(WHAT TO PRODUCE): From the listing below, copy only the lines running from the line that contains "鱼类用化学信号来识别同一种内" to the line that contains "在现代通讯的影响下，我们高度", both included.

(DATA):
-=-=-=-=-

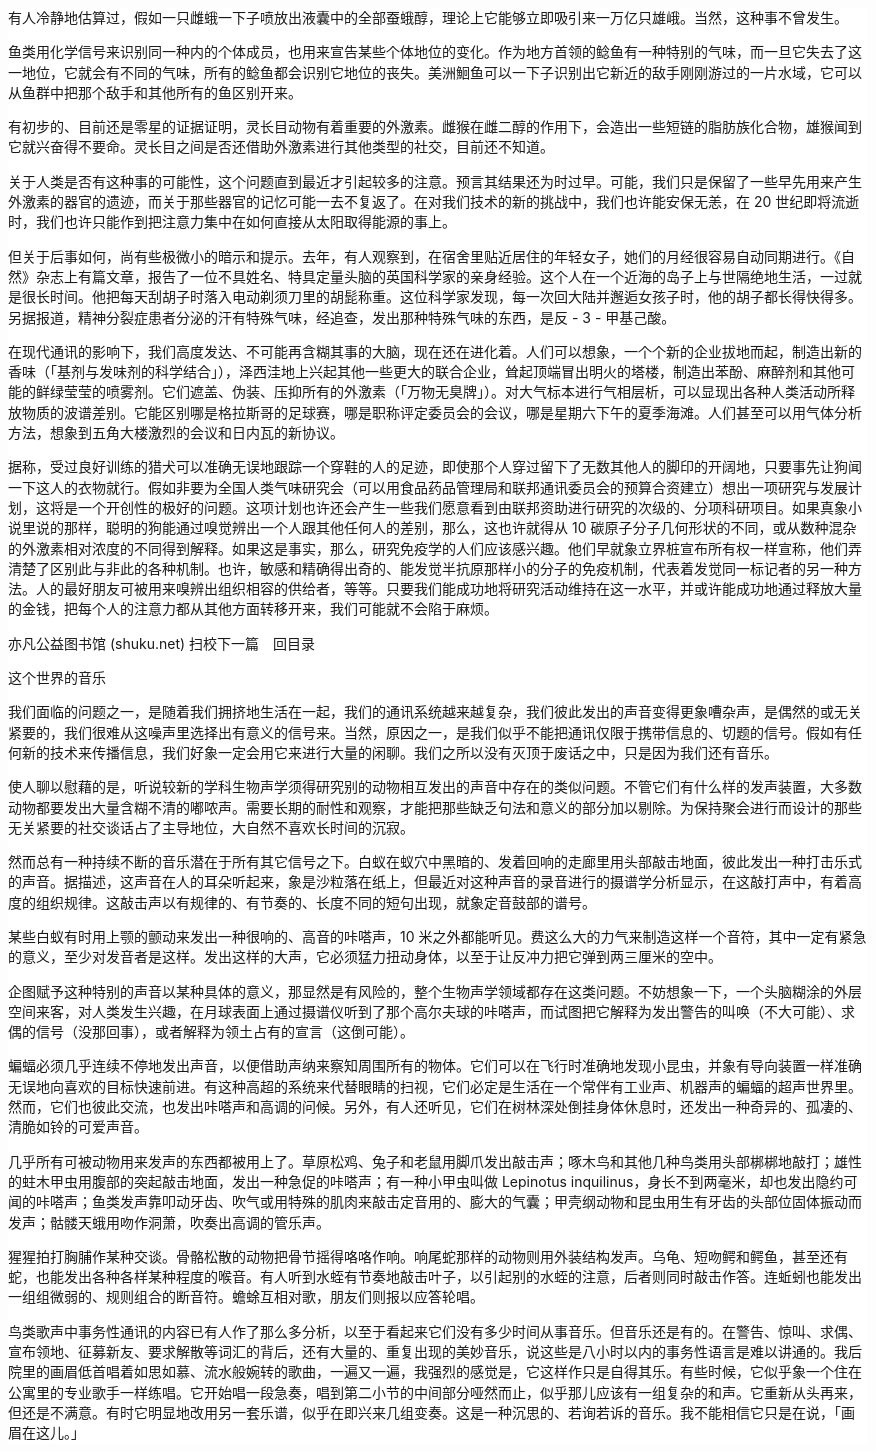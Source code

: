 有人冷静地估算过，假如一只雌蛾一下子喷放出液囊中的全部蚕蛾醇，理论上它能够立即吸引来一万亿只雄峨。当然，这种事不曾发生。

鱼类用化学信号来识别同一种内的个体成员，也用来宣告某些个体地位的变化。作为地方首领的鲶鱼有一种特别的气味，而一旦它失去了这一地位，它就会有不同的气味，所有的鲶鱼都会识别它地位的丧失。美洲鮰鱼可以一下子识别出它新近的敌手刚刚游过的一片水域，它可以从鱼群中把那个敌手和其他所有的鱼区别开来。

有初步的、目前还是零星的证据证明，灵长目动物有着重要的外激素。雌猴在雌二醇的作用下，会造出一些短链的脂肪族化合物，雄猴闻到它就兴奋得不要命。灵长目之间是否还借助外激素进行其他类型的社交，目前还不知道。

关于人类是否有这种事的可能性，这个问题直到最近才引起较多的注意。预言其结果还为时过早。可能，我们只是保留了一些早先用来产生外激素的器官的遗迹，而关于那些器官的记忆可能一去不复返了。在对我们技术的新的挑战中，我们也许能安保无恙，在 20 世纪即将流逝时，我们也许只能作到把注意力集中在如何直接从太阳取得能源的事上。

但关于后事如何，尚有些极微小的暗示和提示。去年，有人观察到，在宿舍里贴近居住的年轻女子，她们的月经很容易自动同期进行。《自然》杂志上有篇文章，报告了一位不具姓名、特具定量头脑的英国科学家的亲身经验。这个人在一个近海的岛子上与世隔绝地生活，一过就是很长时间。他把每天刮胡子时落入电动剃须刀里的胡髭称重。这位科学家发现，每一次回大陆并邂逅女孩子时，他的胡子都长得快得多。另据报道，精神分裂症患者分泌的汗有特殊气味，经追查，发出那种特殊气味的东西，是反 - 3 - 甲基己酸。

在现代通讯的影响下，我们高度发达、不可能再含糊其事的大脑，现在还在进化着。人们可以想象，一个个新的企业拔地而起，制造出新的香味（「基剂与发味剂的科学结合」），泽西洼地上兴起其他一些更大的联合企业，耸起顶端冒出明火的塔楼，制造出苯酚、麻醉剂和其他可能的鲜绿莹莹的喷雾剂。它们遮盖、伪装、压抑所有的外激素（「万物无臭牌」）。对大气标本进行气相层析，可以显现出各种人类活动所释放物质的波谱差别。它能区别哪是格拉斯哥的足球赛，哪是职称评定委员会的会议，哪是星期六下午的夏季海滩。人们甚至可以用气体分析方法，想象到五角大楼激烈的会议和日内瓦的新协议。

据称，受过良好训练的猎犬可以准确无误地跟踪一个穿鞋的人的足迹，即使那个人穿过留下了无数其他人的脚印的开阔地，只要事先让狗闻一下这人的衣物就行。假如非要为全国人类气味研究会（可以用食品药品管理局和联邦通讯委员会的预算合资建立）想出一项研究与发展计划，这将是一个开创性的极好的问题。这项计划也许还会产生一些我们愿意看到由联邦资助进行研究的次级的、分项科研项目。如果真象小说里说的那样，聪明的狗能通过嗅觉辨出一个人跟其他任何人的差别，那么，这也许就得从 10 碳原子分子几何形状的不同，或从数种混杂的外激素相对浓度的不同得到解释。如果这是事实，那么，研究免疫学的人们应该感兴趣。他们早就象立界桩宣布所有权一样宣称，他们弄清楚了区别此与非此的各种机制。也许，敏感和精确得出奇的、能发觉半抗原那样小的分子的免疫机制，代表着发觉同一标记者的另一种方法。人的最好朋友可被用来嗅辨出组织相容的供给者，等等。只要我们能成功地将研究活动维持在这一水平，并或许能成功地通过释放大量的金钱，把每个人的注意力都从其他方面转移开来，我们可能就不会陷于麻烦。

亦凡公益图书馆 (shuku.net) 扫校下一篇　回目录

这个世界的音乐

我们面临的问题之一，是随着我们拥挤地生活在一起，我们的通讯系统越来越复杂，我们彼此发出的声音变得更象嘈杂声，是偶然的或无关紧要的，我们很难从这噪声里选择出有意义的信号来。当然，原因之一，是我们似乎不能把通讯仅限于携带信息的、切题的信号。假如有任何新的技术来传播信息，我们好象一定会用它来进行大量的闲聊。我们之所以没有灭顶于废话之中，只是因为我们还有音乐。

使人聊以慰藉的是，听说较新的学科生物声学须得研究别的动物相互发出的声音中存在的类似问题。不管它们有什么样的发声装置，大多数动物都要发出大量含糊不清的嘟哝声。需要长期的耐性和观察，才能把那些缺乏句法和意义的部分加以剔除。为保持聚会进行而设计的那些无关紧要的社交谈话占了主导地位，大自然不喜欢长时间的沉寂。

然而总有一种持续不断的音乐潜在于所有其它信号之下。白蚁在蚁穴中黑暗的、发着回响的走廊里用头部敲击地面，彼此发出一种打击乐式的声音。据描述，这声音在人的耳朵听起来，象是沙粒落在纸上，但最近对这种声音的录音进行的摄谱学分析显示，在这敲打声中，有着高度的组织规律。这敲击声以有规律的、有节奏的、长度不同的短句出现，就象定音鼓部的谱号。

某些白蚁有时用上颚的颤动来发出一种很响的、高音的咔嗒声，10 米之外都能听见。费这么大的力气来制造这样一个音符，其中一定有紧急的意义，至少对发音者是这样。发出这样的大声，它必须猛力扭动身体，以至于让反冲力把它弹到两三厘米的空中。

企图赋予这种特别的声音以某种具体的意义，那显然是有风险的，整个生物声学领域都存在这类问题。不妨想象一下，一个头脑糊涂的外层空间来客，对人类发生兴趣，在月球表面上通过摄谱仪听到了那个高尔夫球的咔嗒声，而试图把它解释为发出警告的叫唤（不大可能）、求偶的信号（没那回事），或者解释为领土占有的宣言（这倒可能）。

蝙蝠必须几乎连续不停地发出声音，以便借助声纳来察知周围所有的物体。它们可以在飞行时准确地发现小昆虫，并象有导向装置一样准确无误地向喜欢的目标快速前进。有这种高超的系统来代替眼睛的扫视，它们必定是生活在一个常伴有工业声、机器声的蝙蝠的超声世界里。然而，它们也彼此交流，也发出咔嗒声和高调的问候。另外，有人还听见，它们在树林深处倒挂身体休息时，还发出一种奇异的、孤凄的、清脆如铃的可爱声音。

几乎所有可被动物用来发声的东西都被用上了。草原松鸡、兔子和老鼠用脚爪发出敲击声；啄木鸟和其他几种鸟类用头部梆梆地敲打；雄性的蛀木甲虫用腹部的突起敲击地面，发出一种急促的咔嗒声；有一种小甲虫叫做 Lepinotus inquilinus，身长不到两毫米，却也发出隐约可闻的咔嗒声；鱼类发声靠叩动牙齿、吹气或用特殊的肌肉来敲击定音用的、膨大的气囊；甲壳纲动物和昆虫用生有牙齿的头部位固体振动而发声；骷髅天蛾用吻作洞萧，吹奏出高调的管乐声。

猩猩拍打胸脯作某种交谈。骨骼松散的动物把骨节摇得咯咯作响。响尾蛇那样的动物则用外装结构发声。乌龟、短吻鳄和鳄鱼，甚至还有蛇，也能发出各种各样某种程度的喉音。有人听到水蛭有节奏地敲击叶子，以引起别的水蛭的注意，后者则同时敲击作答。连蚯蚓也能发出一组组微弱的、规则组合的断音符。蟾蜍互相对歌，朋友们则报以应答轮唱。

鸟类歌声中事务性通讯的内容已有人作了那么多分析，以至于看起来它们没有多少时间从事音乐。但音乐还是有的。在警告、惊叫、求偶、宣布领地、征募新友、要求解散等词汇的背后，还有大量的、重复出现的美妙音乐，说这些是八小时以内的事务性语言是难以讲通的。我后院里的画眉低首唱着如思如慕、流水般婉转的歌曲，一遍又一遍，我强烈的感觉是，它这样作只是自得其乐。有些时候，它似乎象一个住在公寓里的专业歌手一样练唱。它开始唱一段急奏，唱到第二小节的中间部分哑然而止，似乎那儿应该有一组复杂的和声。它重新从头再来，但还是不满意。有时它明显地改用另一套乐谱，似乎在即兴来几组变奏。这是一种沉思的、若询若诉的音乐。我不能相信它只是在说，「画眉在这儿。」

-=-=-=-=-

(EXERCISE OUTPUT):
鱼类用化学信号来识别同一种内的个体成员，也用来宣告某些个体地位的变化。作为地方首领的鲶鱼有一种特别的气味，而一旦它失去了这一地位，它就会有不同的气味，所有的鲶鱼都会识别它地位的丧失。美洲鮰鱼可以一下子识别出它新近的敌手刚刚游过的一片水域，它可以从鱼群中把那个敌手和其他所有的鱼区别开来。

有初步的、目前还是零星的证据证明，灵长目动物有着重要的外激素。雌猴在雌二醇的作用下，会造出一些短链的脂肪族化合物，雄猴闻到它就兴奋得不要命。灵长目之间是否还借助外激素进行其他类型的社交，目前还不知道。

关于人类是否有这种事的可能性，这个问题直到最近才引起较多的注意。预言其结果还为时过早。可能，我们只是保留了一些早先用来产生外激素的器官的遗迹，而关于那些器官的记忆可能一去不复返了。在对我们技术的新的挑战中，我们也许能安保无恙，在 20 世纪即将流逝时，我们也许只能作到把注意力集中在如何直接从太阳取得能源的事上。

但关于后事如何，尚有些极微小的暗示和提示。去年，有人观察到，在宿舍里贴近居住的年轻女子，她们的月经很容易自动同期进行。《自然》杂志上有篇文章，报告了一位不具姓名、特具定量头脑的英国科学家的亲身经验。这个人在一个近海的岛子上与世隔绝地生活，一过就是很长时间。他把每天刮胡子时落入电动剃须刀里的胡髭称重。这位科学家发现，每一次回大陆并邂逅女孩子时，他的胡子都长得快得多。另据报道，精神分裂症患者分泌的汗有特殊气味，经追查，发出那种特殊气味的东西，是反 - 3 - 甲基己酸。

在现代通讯的影响下，我们高度发达、不可能再含糊其事的大脑，现在还在进化着。人们可以想象，一个个新的企业拔地而起，制造出新的香味（「基剂与发味剂的科学结合」），泽西洼地上兴起其他一些更大的联合企业，耸起顶端冒出明火的塔楼，制造出苯酚、麻醉剂和其他可能的鲜绿莹莹的喷雾剂。它们遮盖、伪装、压抑所有的外激素（「万物无臭牌」）。对大气标本进行气相层析，可以显现出各种人类活动所释放物质的波谱差别。它能区别哪是格拉斯哥的足球赛，哪是职称评定委员会的会议，哪是星期六下午的夏季海滩。人们甚至可以用气体分析方法，想象到五角大楼激烈的会议和日内瓦的新协议。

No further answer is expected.